Speaking to reporters in Dallas before a charity lunch, Bush said she has maintained the same focus she's had since before her parents left the White House six years ago.

"It's been a while, which is funny thinking about it," Bush said. "For me, my life hasn't changed that much in that I’m still working on the same issues that I was when my parents were in D.C. I was really lucky in that I got exposed to people working on global health issues when I was young, when I was in college and I was considering what I wanted to do with my career."

Bush, who lives in New York (and misses Tex-Mex cuisine), was in Dallas, where her parents live, to speak at a fundraiser for Alley’s House. That nonprofit helps teen mothers achieve education and independence. Bush said there is a direct correlation between education and health for teen moms and their children.

In her keynote speech at the luncheon at the Dallas House of Blues, Bush told the audience that she and her sister tried to “veto" her father’s run for the White House. At the time, Bush said they wanted to be “normal” college students. But she said her experience in Washington inspired her involvement in global health.

“Tagging along to meetings, or joining trips with my parents, Jenna and I were engaged — totally enthralled by witnessing policies that were changing lives,” Bush said of her twin, Jenna Bush Hager. “It was through traveling with my parents that I rather unexpectedly got involved in global health."

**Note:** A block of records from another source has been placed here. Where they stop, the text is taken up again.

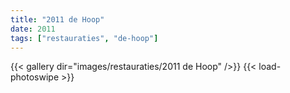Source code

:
 ```yaml
---
title: "2011 de Hoop"
date: 2011
tags: ["restauraties", "de-hoop"]
---
```


{{< gallery dir="images/restauraties/2011 de Hoop" />}}
{{< load-photoswipe >}}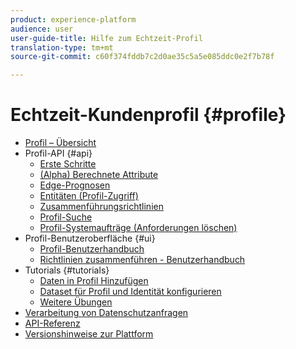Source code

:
 ```yaml
---
product: experience-platform
audience: user
user-guide-title: Hilfe zum Echtzeit-Profil
translation-type: tm+mt
source-git-commit: c60f374fddb7c2d0ae35c5a5e085ddc0e2f7b78f

---
```



# Echtzeit-Kundenprofil {#profile}

* [Profil – Übersicht](home.md)
* Profil-API {#api}
   * [Erste Schritte](api/getting-started.md)
   * [(Alpha) Berechnete Attribute](api/computed-attributes.md)
   * [Edge-Prognosen](api/edge-projections.md)
   * [Entitäten (Profil-Zugriff)](api/entities.md)
   * [Zusammenführungsrichtlinien](api/merge-policies.md)
   * [Profil-Suche](api/profile-search.md)
   * [Profil-Systemaufträge (Anforderungen löschen)](api/profile-system-jobs.md)
* Profil-Benutzeroberfläche {#ui}
   * [Profil-Benutzerhandbuch](ui/user-guide.md)
   * [Richtlinien zusammenführen - Benutzerhandbuch](ui/merge-policies.md)
* Tutorials {#tutorials}
   * [Daten in Profil Hinzufügen](tutorials/add-profile-data.md)
   * [Dataset für Profil und Identität konfigurieren](tutorials/dataset-configuration.md)
   * [Weitere Übungen](https://docs.adobe.com/content/help/de-DE/experience-platform/tutorials/home.html)
* [Verarbeitung von Datenschutzanfragen](privacy.md)
* [API-Referenz](https://www.adobe.io/apis/experienceplatform/home/api-reference.html#!acpdr/swagger-specs/real-time-customer-profile.yaml)
* [Versionshinweise zur Plattform](https://www.adobe.com/go/platform-release-notes-en)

Bush’s visit to Dallas to speak on global health coincided with news that an area hospital was treating the first person to be diagnosed with Ebola in the United States.

“Looking to Ebola speaks to the fact that pressing health issues ... we don’t know where they will come from," Bush said. "We don’t know when emergencies will arise. That means being prepared and proactive rather than reactive.” 

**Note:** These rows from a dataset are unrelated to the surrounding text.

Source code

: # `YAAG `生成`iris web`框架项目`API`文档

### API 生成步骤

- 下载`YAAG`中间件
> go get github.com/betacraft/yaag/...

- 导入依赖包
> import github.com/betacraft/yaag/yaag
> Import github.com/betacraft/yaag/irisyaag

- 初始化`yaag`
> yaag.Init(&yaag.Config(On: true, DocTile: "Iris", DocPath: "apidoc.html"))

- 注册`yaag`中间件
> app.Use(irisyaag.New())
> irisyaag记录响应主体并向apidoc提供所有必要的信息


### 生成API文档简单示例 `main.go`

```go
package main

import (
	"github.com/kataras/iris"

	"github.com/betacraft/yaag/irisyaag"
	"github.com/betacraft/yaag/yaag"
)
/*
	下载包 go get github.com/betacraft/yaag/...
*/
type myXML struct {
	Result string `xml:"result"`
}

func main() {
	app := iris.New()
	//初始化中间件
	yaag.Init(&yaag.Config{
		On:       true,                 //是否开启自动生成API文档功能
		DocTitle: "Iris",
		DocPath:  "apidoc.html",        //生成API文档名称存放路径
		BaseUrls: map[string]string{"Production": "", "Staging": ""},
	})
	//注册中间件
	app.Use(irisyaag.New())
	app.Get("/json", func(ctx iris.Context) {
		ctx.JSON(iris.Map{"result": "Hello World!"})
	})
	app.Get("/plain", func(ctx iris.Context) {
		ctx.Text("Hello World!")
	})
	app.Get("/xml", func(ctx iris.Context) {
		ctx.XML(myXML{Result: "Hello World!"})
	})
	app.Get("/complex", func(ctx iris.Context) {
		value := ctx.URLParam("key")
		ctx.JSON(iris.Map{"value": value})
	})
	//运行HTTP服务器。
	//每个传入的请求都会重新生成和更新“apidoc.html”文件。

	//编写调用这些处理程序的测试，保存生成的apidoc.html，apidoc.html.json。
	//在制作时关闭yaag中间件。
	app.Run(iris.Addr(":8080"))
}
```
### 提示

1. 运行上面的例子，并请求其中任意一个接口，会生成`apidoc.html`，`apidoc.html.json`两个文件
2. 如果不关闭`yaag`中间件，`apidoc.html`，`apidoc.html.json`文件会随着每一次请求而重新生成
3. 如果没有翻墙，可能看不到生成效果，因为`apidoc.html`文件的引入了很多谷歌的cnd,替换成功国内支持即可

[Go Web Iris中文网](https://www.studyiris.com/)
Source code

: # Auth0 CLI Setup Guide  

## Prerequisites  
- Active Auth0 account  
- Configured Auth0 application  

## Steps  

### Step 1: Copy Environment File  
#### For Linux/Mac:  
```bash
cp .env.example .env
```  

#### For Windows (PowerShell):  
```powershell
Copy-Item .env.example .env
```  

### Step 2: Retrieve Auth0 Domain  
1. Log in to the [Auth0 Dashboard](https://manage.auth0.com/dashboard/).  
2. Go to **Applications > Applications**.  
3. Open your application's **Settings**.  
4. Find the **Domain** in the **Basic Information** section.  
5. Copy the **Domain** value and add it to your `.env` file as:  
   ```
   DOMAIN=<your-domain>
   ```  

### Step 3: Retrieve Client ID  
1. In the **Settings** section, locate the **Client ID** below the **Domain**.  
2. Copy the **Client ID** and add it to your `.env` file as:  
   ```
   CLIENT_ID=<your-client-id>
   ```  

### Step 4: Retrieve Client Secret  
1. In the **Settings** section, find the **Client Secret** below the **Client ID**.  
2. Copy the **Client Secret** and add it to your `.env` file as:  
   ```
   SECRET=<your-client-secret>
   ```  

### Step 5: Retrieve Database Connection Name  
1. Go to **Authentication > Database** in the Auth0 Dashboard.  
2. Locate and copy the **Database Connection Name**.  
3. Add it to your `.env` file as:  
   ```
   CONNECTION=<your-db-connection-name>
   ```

In 2011, Bush made headlines when she was featured in a video with the Human Rights Campaign to support same-sex marriage in New York. Looking back three years later, Bush said that supporting same-sex marriage was a very “personal” thing for her to do, as she had realized she was friends with people who could not get married. 

“I did it coming from a place of dignity, I think — people should have the opportunity to commit to those that they love,” Bush said. “I think the conversation has changed in the United States quite a bit."

While she said she identifies as “pro-choice,” Bush would not take a stance on abortion restrictions passed last year by the Texas Legislature.

“I have to admit I don’t live in Texas right now, and I just know sort of what the sensational news is about laws,” said Bush, a Yale University graduate. "I think it is really important that as we think about any law, we think about patients at the center of it. How can we make sure that any patient or any person is given the access to options they need to live a healthy life? I would say that is more of the framing I’m interested in."

Abortion is an issue that divides the Bush family. Barbara Pierce Bush’s grandmother and the former first lady, another Barbara Pierce Bush, has said she believes in a woman's right to choose an abortion. But George P. Bush and George W. Bush both oppose abortion under most circumstances. 

“My sister and I were raised to know that we should make decisions for ourselves and make decisions that we care about,” Bush said.

Despite her differing views on abortion from those of her cousin George P. Bush, she said she supports his bid for Texas land commissioner.

“He is a remarkable guy,” Bush said. “He’s extremely passionate, and he’s extremely knowledgeable and he’s very committed.”

She also said she would support her uncle Jeb Bush if he decides to run for president in 2016, though she said she has no insight on whether he will run.